STERLING: Self-Supervised Terrain Representation Learning from
Unconstrained Robot Experience
- URL: http://arxiv.org/abs/2309.15302v2
- Date: Fri, 20 Oct 2023 15:29:29 GMT
- Title: STERLING: Self-Supervised Terrain Representation Learning from
Unconstrained Robot Experience
- Authors: Haresh Karnan, Elvin Yang, Daniel Farkash, Garrett Warnell, Joydeep
Biswas, Peter Stone
- Abstract summary: We introduce Self-supervised TErrain Representation LearnING (STERLING)
STERLING is a novel approach for learning terrain representations that relies solely on easy-to-collect, unconstrained (e.g., non-expert) and unlabelled robot experience.
We evaluate STERLING features on the task of preference-aligned visual navigation and find that STERLING features perform on par with fully supervised approaches.

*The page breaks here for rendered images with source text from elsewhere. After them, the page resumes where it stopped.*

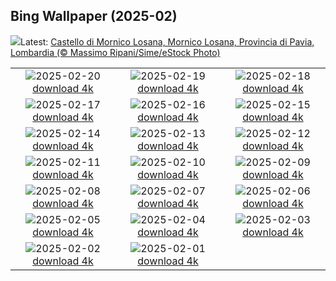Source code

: ## Bing Wallpaper (2025-02)
![](https://www.bing.com/th?id=OHR.BattagliaDiPavia_IT-IT9266388577_UHD.jpg&w=1000)Latest: [Castello di Mornico Losana, Mornico Losana, Provincia di Pavia, Lombardia (© Massimo Ripani/Sime/eStock Photo)](https://www.bing.com/th?id=OHR.BattagliaDiPavia_IT-IT9266388577_UHD.jpg)

|      |      |      |
| :----: | :----: | :----: |
|![](https://www.bing.com/th?id=OHR.CanadaDeer_IT-IT6705566058_UHD.jpg&pid=hp&w=384&h=216&rs=1&c=4)2025-02-20 [download 4k](https://www.bing.com/th?id=OHR.CanadaDeer_IT-IT6705566058_UHD.jpg)|![](https://www.bing.com/th?id=OHR.YungangGrottoes_IT-IT7896461151_UHD.jpg&pid=hp&w=384&h=216&rs=1&c=4)2025-02-19 [download 4k](https://www.bing.com/th?id=OHR.YungangGrottoes_IT-IT7896461151_UHD.jpg)|![](https://www.bing.com/th?id=OHR.BlueBelize_IT-IT5720382841_UHD.jpg&pid=hp&w=384&h=216&rs=1&c=4)2025-02-18 [download 4k](https://www.bing.com/th?id=OHR.BlueBelize_IT-IT5720382841_UHD.jpg)|
|![](https://www.bing.com/th?id=OHR.CatalanPyrenees_IT-IT5630945736_UHD.jpg&pid=hp&w=384&h=216&rs=1&c=4)2025-02-17 [download 4k](https://www.bing.com/th?id=OHR.CatalanPyrenees_IT-IT5630945736_UHD.jpg)|![](https://www.bing.com/th?id=OHR.HumpbackMother_IT-IT2396976116_UHD.jpg&pid=hp&w=384&h=216&rs=1&c=4)2025-02-16 [download 4k](https://www.bing.com/th?id=OHR.HumpbackMother_IT-IT2396976116_UHD.jpg)|![](https://www.bing.com/th?id=OHR.Misotsuchi2025_IT-IT7855483347_UHD.jpg&pid=hp&w=384&h=216&rs=1&c=4)2025-02-15 [download 4k](https://www.bing.com/th?id=OHR.Misotsuchi2025_IT-IT7855483347_UHD.jpg)|
|![](https://www.bing.com/th?id=OHR.TypicalVenetianRedGold_IT-IT4023171951_UHD.jpg&pid=hp&w=384&h=216&rs=1&c=4)2025-02-14 [download 4k](https://www.bing.com/th?id=OHR.TypicalVenetianRedGold_IT-IT4023171951_UHD.jpg)|![](https://www.bing.com/th?id=OHR.LakeTyrrell_IT-IT6174481161_UHD.jpg&pid=hp&w=384&h=216&rs=1&c=4)2025-02-13 [download 4k](https://www.bing.com/th?id=OHR.LakeTyrrell_IT-IT6174481161_UHD.jpg)|![](https://www.bing.com/th?id=OHR.GalapagosIguana_IT-IT5515786764_UHD.jpg&pid=hp&w=384&h=216&rs=1&c=4)2025-02-12 [download 4k](https://www.bing.com/th?id=OHR.GalapagosIguana_IT-IT5515786764_UHD.jpg)|
|![](https://www.bing.com/th?id=OHR.PanoramaSanremoFestival_IT-IT5283578356_UHD.jpg&pid=hp&w=384&h=216&rs=1&c=4)2025-02-11 [download 4k](https://www.bing.com/th?id=OHR.PanoramaSanremoFestival_IT-IT5283578356_UHD.jpg)|![](https://www.bing.com/th?id=OHR.UmbrellaDay_IT-IT1405781799_UHD.jpg&pid=hp&w=384&h=216&rs=1&c=4)2025-02-10 [download 4k](https://www.bing.com/th?id=OHR.UmbrellaDay_IT-IT1405781799_UHD.jpg)|![](https://www.bing.com/th?id=OHR.AlstromPoint_IT-IT1127096784_UHD.jpg&pid=hp&w=384&h=216&rs=1&c=4)2025-02-09 [download 4k](https://www.bing.com/th?id=OHR.AlstromPoint_IT-IT1127096784_UHD.jpg)|
|![](https://www.bing.com/th?id=OHR.SnowySvaneti_IT-IT0719958038_UHD.jpg&pid=hp&w=384&h=216&rs=1&c=4)2025-02-08 [download 4k](https://www.bing.com/th?id=OHR.SnowySvaneti_IT-IT0719958038_UHD.jpg)|![](https://www.bing.com/th?id=OHR.BlueNorway_IT-IT0515535753_UHD.jpg&pid=hp&w=384&h=216&rs=1&c=4)2025-02-07 [download 4k](https://www.bing.com/th?id=OHR.BlueNorway_IT-IT0515535753_UHD.jpg)|![](https://www.bing.com/th?id=OHR.WhararikiBeach_IT-IT3025215693_UHD.jpg&pid=hp&w=384&h=216&rs=1&c=4)2025-02-06 [download 4k](https://www.bing.com/th?id=OHR.WhararikiBeach_IT-IT3025215693_UHD.jpg)|
|![](https://www.bing.com/th?id=OHR.ScottishSheep_IT-IT3106374740_UHD.jpg&pid=hp&w=384&h=216&rs=1&c=4)2025-02-05 [download 4k](https://www.bing.com/th?id=OHR.ScottishSheep_IT-IT3106374740_UHD.jpg)|![](https://www.bing.com/th?id=OHR.GoldenBridge_IT-IT2971017940_UHD.jpg&pid=hp&w=384&h=216&rs=1&c=4)2025-02-04 [download 4k](https://www.bing.com/th?id=OHR.GoldenBridge_IT-IT2971017940_UHD.jpg)|![](https://www.bing.com/th?id=OHR.RibbleheadViaduct_IT-IT3273904446_UHD.jpg&pid=hp&w=384&h=216&rs=1&c=4)2025-02-03 [download 4k](https://www.bing.com/th?id=OHR.RibbleheadViaduct_IT-IT3273904446_UHD.jpg)|
|![](https://www.bing.com/th?id=OHR.PortofinoMarathon_IT-IT1822275112_UHD.jpg&pid=hp&w=384&h=216&rs=1&c=4)2025-02-02 [download 4k](https://www.bing.com/th?id=OHR.PortofinoMarathon_IT-IT1822275112_UHD.jpg)|![](https://www.bing.com/th?id=OHR.FestungKonigsteinElbsandsteingebirge_IT-IT3107556613_UHD.jpg&pid=hp&w=384&h=216&rs=1&c=4)2025-02-01 [download 4k](https://www.bing.com/th?id=OHR.FestungKonigsteinElbsandsteingebirge_IT-IT3107556613_UHD.jpg)|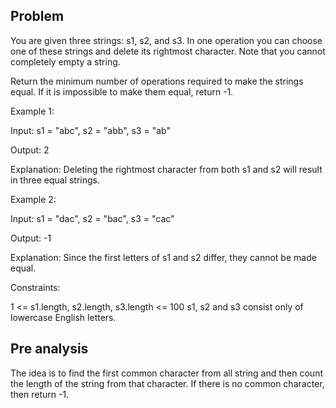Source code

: ## Problem

You are given three strings: s1, s2, and s3. In one operation you can choose one of these strings and delete its rightmost character. Note that you cannot completely empty a string.

Return the minimum number of operations required to make the strings equal. If it is impossible to make them equal, return -1.

Example 1:

Input: s1 = "abc", s2 = "abb", s3 = "ab"

Output: 2

Explanation: Deleting the rightmost character from both s1 and s2 will result in three equal strings.

Example 2:

Input: s1 = "dac", s2 = "bac", s3 = "cac"

Output: -1

Explanation: Since the first letters of s1 and s2 differ, they cannot be made equal.

Constraints:

1 <= s1.length, s2.length, s3.length <= 100
s1, s2 and s3 consist only of lowercase English letters.

## Pre analysis

The idea is to find the first common character from all string and then count the length of the string from that character.
If there is no common character, then return -1.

- Score: 43.49602846732077
- License: http://creativecommons.org/licenses/by/4.0/
- Abstract: Terrain awareness, i.e., the ability to identify and distinguish different
types of terrain, is a critical ability that robots must have to succeed at
autonomous off-road navigation. Current approaches that provide robots with
this awareness either rely on labeled data which is expensive to collect,
engineered features and cost functions that may not generalize, or expert human
demonstrations which may not be available. Towards endowing robots with terrain
awareness without these limitations, we introduce Self-supervised TErrain
Representation LearnING (STERLING), a novel approach for learning terrain
representations that relies solely on easy-to-collect, unconstrained (e.g.,
non-expert), and unlabelled robot experience, with no additional constraints on
data collection. STERLING employs a novel multi-modal self-supervision
objective through non-contrastive representation learning to learn relevant
terrain representations for terrain-aware navigation. Through physical robot
experiments in off-road environments, we evaluate STERLING features on the task
of preference-aligned visual navigation and find that STERLING features perform
on par with fully supervised approaches and outperform other state-of-the-art
methods with respect to preference alignment. Additionally, we perform a
large-scale experiment of autonomously hiking a 3-mile long trail which
STERLING completes successfully with only two manual interventions,
demonstrating its robustness to real-world off-road conditions.